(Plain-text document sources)
Content starts
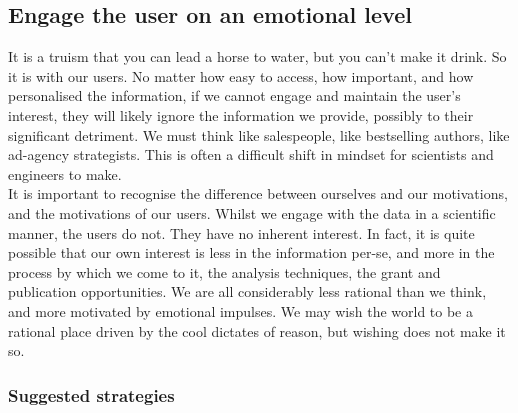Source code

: \subsection{Engage the user on an emotional level}
It is a truism that you can lead a horse to water, but you can't make it drink. So it is with our users.
No matter how easy to access, how important, and how personalised the information, if we cannot engage and maintain the user's interest,
they will likely ignore the information we provide, possibly to their significant detriment.
We must think like salespeople, like bestselling authors, like ad-agency strategists.
This is often a difficult shift in mindset for scientists and engineers to make.\\

It is important to recognise the difference between ourselves and our motivations, and the motivations of our users. Whilst we engage with the data in a scientific
manner, the users do not. They have no inherent interest. In fact, it is quite possible that our own interest is less in the information per-se, and more in the process
by which we come to it, the analysis techniques, the grant and publication opportunities. We are all considerably less rational than we think, and more motivated by
emotional impulses. We may wish the world to be a rational place driven by the cool dictates of reason, but wishing does not make it so. \\

\subsubsection*{Suggested strategies}

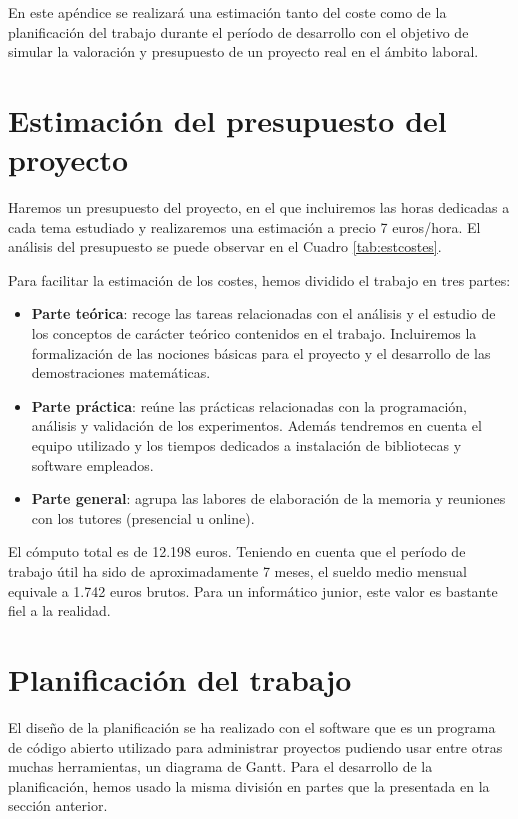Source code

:En este apéndice se realizará una estimación tanto del coste como de la planificación del trabajo durante el período de desarrollo con el objetivo de simular la valoración y presupuesto de un proyecto real en el ámbito laboral.

\section{Estimación del presupuesto del proyecto}

Haremos un presupuesto del proyecto, en el que incluiremos las horas dedicadas a cada tema estudiado y realizaremos una estimación a precio 7 euros/hora. El análisis del presupuesto se puede observar en el Cuadro \ref{tab:estcostes}.

Para facilitar la estimación de los costes, hemos dividido el trabajo en tres partes:

\begin{itemize}
    \item \textbf{Parte teórica}: recoge las tareas relacionadas con el análisis y el estudio de los conceptos de carácter teórico contenidos en el trabajo. Incluiremos la formalización de las nociones básicas para el proyecto y el desarrollo de las demostraciones matemáticas.
    \item \textbf{Parte práctica}: reúne las prácticas relacionadas con la programación, análisis y validación de los experimentos. Además tendremos en cuenta el equipo utilizado y los tiempos dedicados a instalación de bibliotecas y software empleados.
    \item \textbf{Parte general}: agrupa las labores de elaboración de la memoria y reuniones con los tutores (presencial u online).
\end{itemize}

El cómputo total es de 12.198 euros. Teniendo en cuenta que el período de trabajo útil ha sido de aproximadamente 7 meses, el sueldo medio mensual equivale a 1.742 euros brutos. Para un informático junior, este valor es bastante fiel a la realidad.

\section{Planificación del trabajo}

El diseño de la planificación se ha realizado con el software \cite{ganttproject} que es un programa de código abierto utilizado para administrar proyectos pudiendo usar entre otras muchas herramientas, un diagrama de Gantt. Para el desarrollo de la planificación, hemos usado la misma división en partes que la presentada en la sección anterior.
Content ends
[Problem to work on] Write out, word for word, the lines from the start of the data through the one holding "by which we". Omit pictures.

[Solution to this task]
Source code

: \subsection{Engage the user on an emotional level}
It is a truism that you can lead a horse to water, but you can't make it drink. So it is with our users.
No matter how easy to access, how important, and how personalised the information, if we cannot engage and maintain the user's interest,
they will likely ignore the information we provide, possibly to their significant detriment.
We must think like salespeople, like bestselling authors, like ad-agency strategists.
This is often a difficult shift in mindset for scientists and engineers to make.\\

It is important to recognise the difference between ourselves and our motivations, and the motivations of our users. Whilst we engage with the data in a scientific
manner, the users do not. They have no inherent interest. In fact, it is quite possible that our own interest is less in the information per-se, and more in the process
by which we come to it, the analysis techniques, the grant and publication opportunities. We are all considerably less rational than we think, and more motivated by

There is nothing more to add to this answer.